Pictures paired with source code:
= = = = =

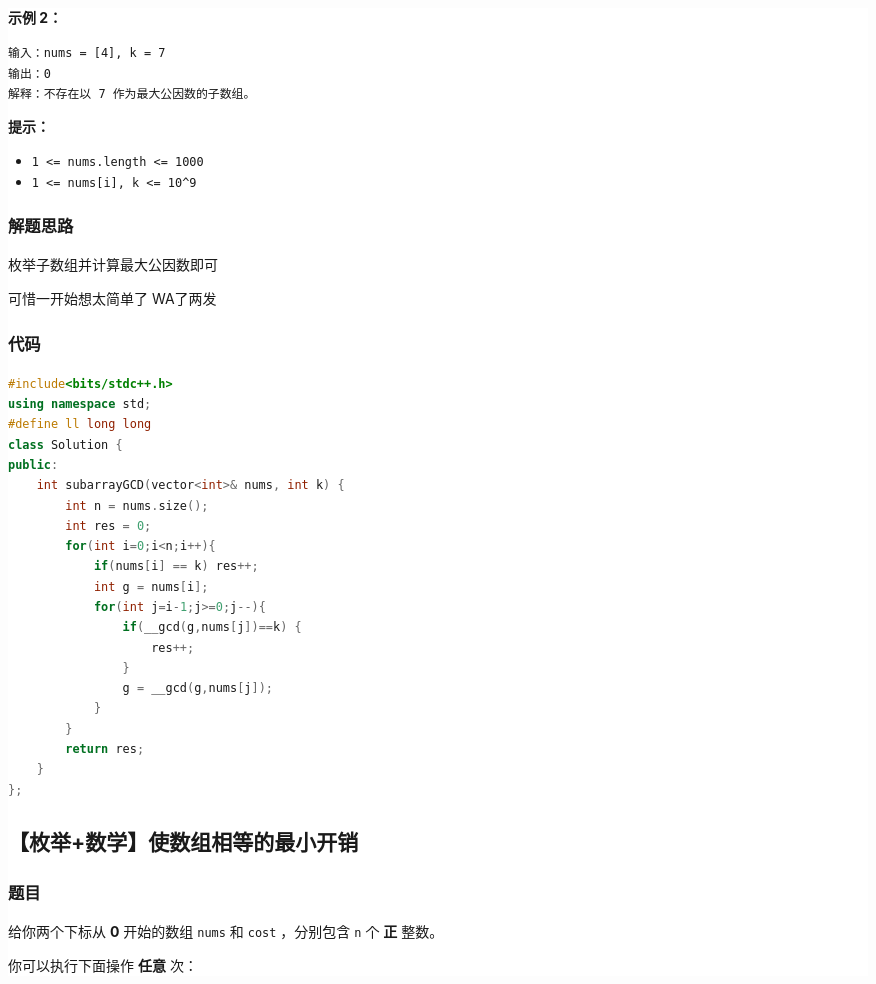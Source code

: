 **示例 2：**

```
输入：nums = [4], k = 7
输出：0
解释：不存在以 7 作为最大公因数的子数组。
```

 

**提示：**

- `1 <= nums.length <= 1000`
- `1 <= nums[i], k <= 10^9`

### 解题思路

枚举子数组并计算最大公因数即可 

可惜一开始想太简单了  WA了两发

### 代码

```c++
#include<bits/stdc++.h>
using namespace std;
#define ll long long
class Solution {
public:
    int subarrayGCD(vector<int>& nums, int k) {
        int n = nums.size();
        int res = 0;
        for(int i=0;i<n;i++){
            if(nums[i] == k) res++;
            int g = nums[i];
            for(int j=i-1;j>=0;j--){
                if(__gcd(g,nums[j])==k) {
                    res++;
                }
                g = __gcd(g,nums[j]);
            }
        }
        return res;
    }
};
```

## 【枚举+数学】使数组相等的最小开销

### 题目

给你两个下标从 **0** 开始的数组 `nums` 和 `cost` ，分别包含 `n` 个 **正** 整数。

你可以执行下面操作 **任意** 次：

= = = = =

Every line above in which the word "nums" is present must be copied into the answer.

Exercise solution:
输入：nums = [4], k = 7
- `1 <= nums.length <= 1000`
- `1 <= nums[i], k <= 10^9`
    int subarrayGCD(vector<int>& nums, int k) {
        int n = nums.size();
            if(nums[i] == k) res++;
            int g = nums[i];
                if(__gcd(g,nums[j])==k) {
                g = __gcd(g,nums[j]);
给你两个下标从 **0** 开始的数组 `nums` 和 `cost` ，分别包含 `n` 个 **正** 整数。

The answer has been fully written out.